ダハブ沈没いや、ほんと、このダハブという街のことは完全にノーマークだったんですよ。むしろ、バスがスケジュール通りに到着していたら、そのまま乗り継いで次のヌエバまで抜けてしまおうかと考えていたくらいに。しかし、15時間で着くと言われていたルクソールからのバスが、実際には20時間以上かかってしまい最低でも一泊が確定。ここで客引きにつかまってしまった僕を助けてくれた韓国人のお兄ちゃんの一言が僕のダハブでの運命を決定づけてしまったのです。「よかったら一緒にセブンヘブンという宿に行くかい?」と。

ダハブ沈没ダハブは紅海に面したリゾート地、そしてダイビングの名所でもあります。海岸線沿いにはいくつものカフェとダイブショップが連なり、バックパッカー向けの安宿も何件か存在しています。その中の一つが、今回僕が滞在することになったセブンヘブン。当初は一泊だけの予定だったのでシングルルーム(というかツインを独り占め仕様)にしたのですが、一泊30ポンド(500円位)というのは激安かと。そして、この宿にはダイブセンターも併設されていて、ヨシさんという素敵な日本人インストラクターの方もいるので、多くの日本人がここでライセンス取得に挑戦していました。

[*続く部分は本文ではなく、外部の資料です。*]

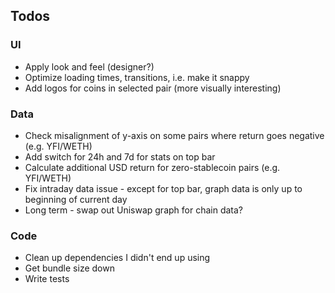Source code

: ## Todos

### UI

* Apply look and feel (designer?)
* Optimize loading times, transitions, i.e. make it snappy
* Add logos for coins in selected pair (more visually interesting)

### Data

* Check misalignment of y-axis on some pairs where return goes negative (e.g. YFI/WETH)
* Add switch for 24h and 7d for stats on top bar
* Calculate additional USD return for zero-stablecoin pairs (e.g. YFI/WETH)
* Fix intraday data issue - except for top bar, graph data is only up to beginning of current day
* Long term - swap out Uniswap graph for chain data?

### Code

* Clean up dependencies I didn't end up using
* Get bundle size down
* Write tests
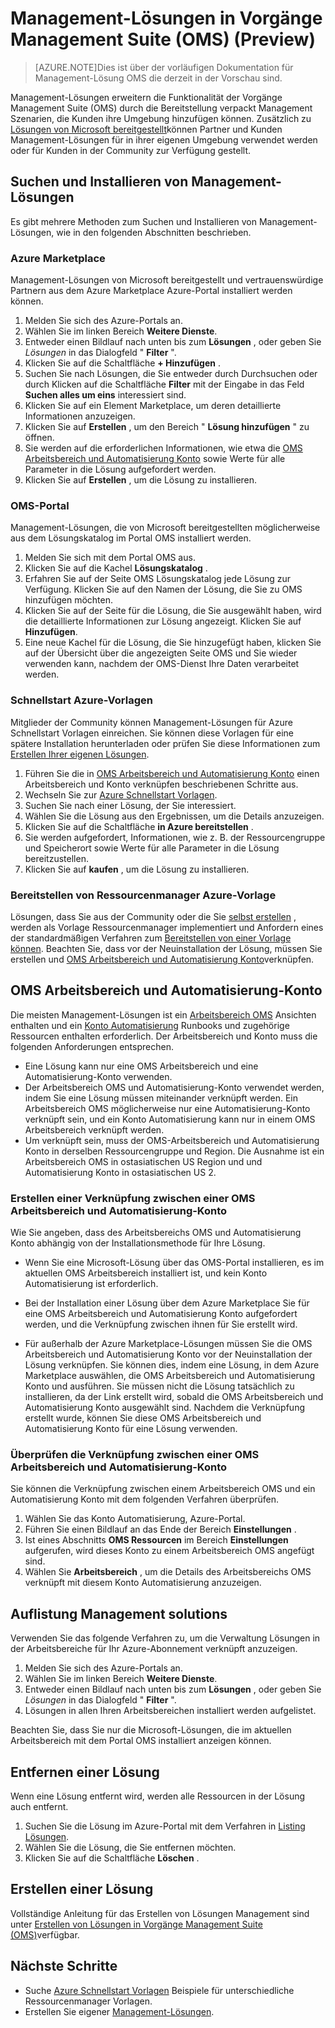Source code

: <properties
   pageTitle="Lösungen in Vorgänge Management Suite (OMS) | Microsoft Azure"
   description="Lösungen erweitern die Funktionalität der Vorgänge Management Suite (OMS) durch die Bereitstellung verpackt Management Szenarien, die Kunden ihre OMS-Arbeitsbereich hinzugefügt werden können.  Dieser Artikel enthält Details zu wie benutzerdefinierten Lösungen erstellte Kunden und Partner."
   services="operations-management-suite"
   documentationCenter=""
   authors="bwren"
   manager="jwhit"
   editor="tysonn" />
<tags
   ms.service="operations-management-suite"
   ms.devlang="na"
   ms.topic="article"
   ms.tgt_pltfrm="na"
   ms.workload="infrastructure-services"
   ms.date="10/17/2016"
   ms.author="bwren" />

# <a name="management-solutions-in-operations-management-suite-oms-preview"></a>Management-Lösungen in Vorgänge Management Suite (OMS) (Preview)

>[AZURE.NOTE]Dies ist über der vorläufigen Dokumentation für Management-Lösung OMS die derzeit in der Vorschau sind.    

Management-Lösungen erweitern die Funktionalität der Vorgänge Management Suite (OMS) durch die Bereitstellung verpackt Management Szenarien, die Kunden ihre Umgebung hinzufügen können.  Zusätzlich zu [Lösungen von Microsoft bereitgestellt](../log-analytics/log-analytics-add-solutions.md)können Partner und Kunden Management-Lösungen für in ihrer eigenen Umgebung verwendet werden oder für Kunden in der Community zur Verfügung gestellt.

## <a name="finding-and-installing-management-solutions"></a>Suchen und Installieren von Management-Lösungen
Es gibt mehrere Methoden zum Suchen und Installieren von Management-Lösungen, wie in den folgenden Abschnitten beschrieben.

### <a name="azure-marketplace"></a>Azure Marketplace
Management-Lösungen von Microsoft bereitgestellt und vertrauenswürdige Partnern aus dem Azure Marketplace Azure-Portal installiert werden können.

1. Melden Sie sich des Azure-Portals an.
2. Wählen Sie im linken Bereich **Weitere Dienste**.
3. Entweder einen Bildlauf nach unten bis zum **Lösungen** , oder geben Sie *Lösungen* in das Dialogfeld " **Filter** ".
4. Klicken Sie auf die Schaltfläche **+ Hinzufügen** .
5. Suchen Sie nach Lösungen, die Sie entweder durch Durchsuchen oder durch Klicken auf die Schaltfläche **Filter** mit der Eingabe in das Feld **Suchen alles um eins** interessiert sind.
6. Klicken Sie auf ein Element Marketplace, um deren detaillierte Informationen anzuzeigen.
4. Klicken Sie auf **Erstellen** , um den Bereich " **Lösung hinzufügen** " zu öffnen.
5. Sie werden auf die erforderlichen Informationen, wie etwa die [OMS Arbeitsbereich und Automatisierung Konto](#oms-workspace-and-automation-account) sowie Werte für alle Parameter in die Lösung aufgefordert werden.
6. Klicken Sie auf **Erstellen** , um die Lösung zu installieren.

### <a name="oms-portal"></a>OMS-Portal
Management-Lösungen, die von Microsoft bereitgestellten möglicherweise aus dem Lösungskatalog im Portal OMS installiert werden.

1. Melden Sie sich mit dem Portal OMS aus.
2. Klicken Sie auf die Kachel **Lösungskatalog** .
2. Erfahren Sie auf der Seite OMS Lösungskatalog jede Lösung zur Verfügung. Klicken Sie auf den Namen der Lösung, die Sie zu OMS hinzufügen möchten.
3. Klicken Sie auf der Seite für die Lösung, die Sie ausgewählt haben, wird die detaillierte Informationen zur Lösung angezeigt. Klicken Sie auf **Hinzufügen**.
4. Eine neue Kachel für die Lösung, die Sie hinzugefügt haben, klicken Sie auf der Übersicht über die angezeigten Seite OMS und Sie wieder verwenden kann, nachdem der OMS-Dienst Ihre Daten verarbeitet werden.

### <a name="azure-quickstart-templates"></a>Schnellstart Azure-Vorlagen
Mitglieder der Community können Management-Lösungen für Azure Schnellstart Vorlagen einreichen.  Sie können diese Vorlagen für eine spätere Installation herunterladen oder prüfen Sie diese Informationen zum [Erstellen Ihrer eigenen Lösungen](#creating-a-solution).

1. Führen Sie die in [OMS Arbeitsbereich und Automatisierung Konto](#oms-workspace-and-automation-account) einen Arbeitsbereich und Konto verknüpfen beschriebenen Schritte aus.
2. Wechseln Sie zur [Azure Schnellstart Vorlagen](https://azure.microsoft.com/documentation/templates/).  
3. Suchen Sie nach einer Lösung, der Sie interessiert.
4. Wählen Sie die Lösung aus den Ergebnissen, um die Details anzuzeigen.
5. Klicken Sie auf die Schaltfläche **in Azure bereitstellen** .
6. Sie werden aufgefordert, Informationen, wie z. B. der Ressourcengruppe und Speicherort sowie Werte für alle Parameter in die Lösung bereitzustellen.
7. Klicken Sie auf **kaufen** , um die Lösung zu installieren.

### <a name="deploy-azure-resource-manager-template"></a>Bereitstellen von Ressourcenmanager Azure-Vorlage
Lösungen, dass Sie aus der Community oder die Sie [selbst erstellen](#creating-a-solution) , werden als Vorlage Ressourcenmanager implementiert und Anfordern eines der standardmäßigen Verfahren zum [Bereitstellen von einer Vorlage können](../resource-group-template-deploy-portal.md).  Beachten Sie, dass vor der Neuinstallation der Lösung, müssen Sie erstellen und [OMS Arbeitsbereich und Automatisierung Konto](#oms-workspace-and-automation-account)verknüpfen.

## <a name="oms-workspace-and-automation-account"></a>OMS Arbeitsbereich und Automatisierung-Konto
Die meisten Management-Lösungen ist ein [Arbeitsbereich OMS](../log-analytics/log-analytics-manage-access.md) Ansichten enthalten und ein [Konto Automatisierung](../automation/automation-security-overview.md#automation-account-overview) Runbooks und zugehörige Ressourcen enthalten erforderlich. Der Arbeitsbereich und Konto muss die folgenden Anforderungen entsprechen.

- Eine Lösung kann nur eine OMS Arbeitsbereich und eine Automatisierung-Konto verwenden.  
- Der Arbeitsbereich OMS und Automatisierung-Konto verwendet werden, indem Sie eine Lösung müssen miteinander verknüpft werden. Ein Arbeitsbereich OMS möglicherweise nur eine Automatisierung-Konto verknüpft sein, und ein Konto Automatisierung kann nur in einem OMS Arbeitsbereich verknüpft werden.
- Um verknüpft sein, muss der OMS-Arbeitsbereich und Automatisierung Konto in derselben Ressourcengruppe und Region.  Die Ausnahme ist ein Arbeitsbereich OMS in ostasiatischen US Region und und Automatisierung Konto in ostasiatischen US 2.

### <a name="creating-a-link-between-an-oms-workspace-and-automation-account"></a>Erstellen einer Verknüpfung zwischen einer OMS Arbeitsbereich und Automatisierung-Konto
Wie Sie angeben, dass des Arbeitsbereichs OMS und Automatisierung Konto abhängig von der Installationsmethode für Ihre Lösung.

- Wenn Sie eine Microsoft-Lösung über das OMS-Portal installieren, es im aktuellen OMS Arbeitsbereich installiert ist, und kein Konto Automatisierung ist erforderlich.

- Bei der Installation einer Lösung über dem Azure Marketplace Sie für eine OMS Arbeitsbereich und Automatisierung Konto aufgefordert werden, und die Verknüpfung zwischen ihnen für Sie erstellt wird.  

- Für außerhalb der Azure Marketplace-Lösungen müssen Sie die OMS Arbeitsbereich und Automatisierung Konto vor der Neuinstallation der Lösung verknüpfen.  Sie können dies, indem eine Lösung, in dem Azure Marketplace auswählen, die OMS Arbeitsbereich und Automatisierung Konto und ausführen.  Sie müssen nicht die Lösung tatsächlich zu installieren, da der Link erstellt wird, sobald die OMS Arbeitsbereich und Automatisierung Konto ausgewählt sind.  Nachdem die Verknüpfung erstellt wurde, können Sie diese OMS Arbeitsbereich und Automatisierung Konto für eine Lösung verwenden. 

### <a name="verifying-the-link-between-an-oms-workspace-and-automation-account"></a>Überprüfen die Verknüpfung zwischen einer OMS Arbeitsbereich und Automatisierung-Konto
Sie können die Verknüpfung zwischen einem Arbeitsbereich OMS und ein Automatisierung Konto mit dem folgenden Verfahren überprüfen.

1. Wählen Sie das Konto Automatisierung, Azure-Portal.
2. Führen Sie einen Bildlauf an das Ende der Bereich **Einstellungen** .
3. Ist eines Abschnitts **OMS Ressourcen** im Bereich **Einstellungen** aufgerufen, wird dieses Konto zu einem Arbeitsbereich OMS angefügt sind.
4. Wählen Sie **Arbeitsbereich** , um die Details des Arbeitsbereichs OMS verknüpft mit diesem Konto Automatisierung anzuzeigen.


## <a name="listing-management-solutions"></a>Auflistung Management solutions
Verwenden Sie das folgende Verfahren zu, um die Verwaltung Lösungen in der Arbeitsbereiche für Ihr Azure-Abonnement verknüpft anzuzeigen.

1. Melden Sie sich des Azure-Portals an.
2. Wählen Sie im linken Bereich **Weitere Dienste**.
3. Entweder einen Bildlauf nach unten bis zum **Lösungen** , oder geben Sie *Lösungen* in das Dialogfeld " **Filter** ".
4. Lösungen in allen Ihren Arbeitsbereichen installiert werden aufgelistet.

Beachten Sie, dass Sie nur die Microsoft-Lösungen, die im aktuellen Arbeitsbereich mit dem Portal OMS installiert anzeigen können.

## <a name="removing-a-management-solution"></a>Entfernen einer Lösung
Wenn eine Lösung entfernt wird, werden alle Ressourcen in der Lösung auch entfernt.  

1. Suchen Sie die Lösung im Azure-Portal mit dem Verfahren in [Listing Lösungen](#listing-solutions).
2. Wählen Sie die Lösung, die Sie entfernen möchten.
3. Klicken Sie auf die Schaltfläche **Löschen** .

## <a name="creating-a-management-solution"></a>Erstellen einer Lösung
Vollständige Anleitung für das Erstellen von Lösungen Management sind unter [Erstellen von Lösungen in Vorgänge Management Suite (OMS)](operations-management-suite-solutions-creating.md)verfügbar. 


## <a name="next-steps"></a>Nächste Schritte

- Suche [Azure Schnellstart Vorlagen](https://azure.microsoft.com/documentation/templates) Beispiele für unterschiedliche Ressourcenmanager Vorlagen.
- Erstellen Sie eigener [Management-Lösungen](operations-management-suite-solutions-creating.md).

実は、僕は数年前に患った肺の病気のせいで気圧の変化の激しいいスキューバダイビングは残念ながらドクターストップ。でも、紅海の透明度はとても高く、シュノーケリングをしながらサンゴ礁の間を潜り抜けていくカラフルな魚たちを見ているだけでも十二分に楽しかったです。この碧い世界に魅せられてしまう人達の気持ちもよくわかりますね。うーん、僕が本当にダイビングにハマってしまったら、それこそカメラ機材とのダブルパンチで金銭的に溺死状態になっていたかもしれない(一眼レフカメラ用の防水ケースはそれだけで2,30万する高級品)。ドクターストップというのは、ある意味ちょうどいい抑止力だったのかもしれません。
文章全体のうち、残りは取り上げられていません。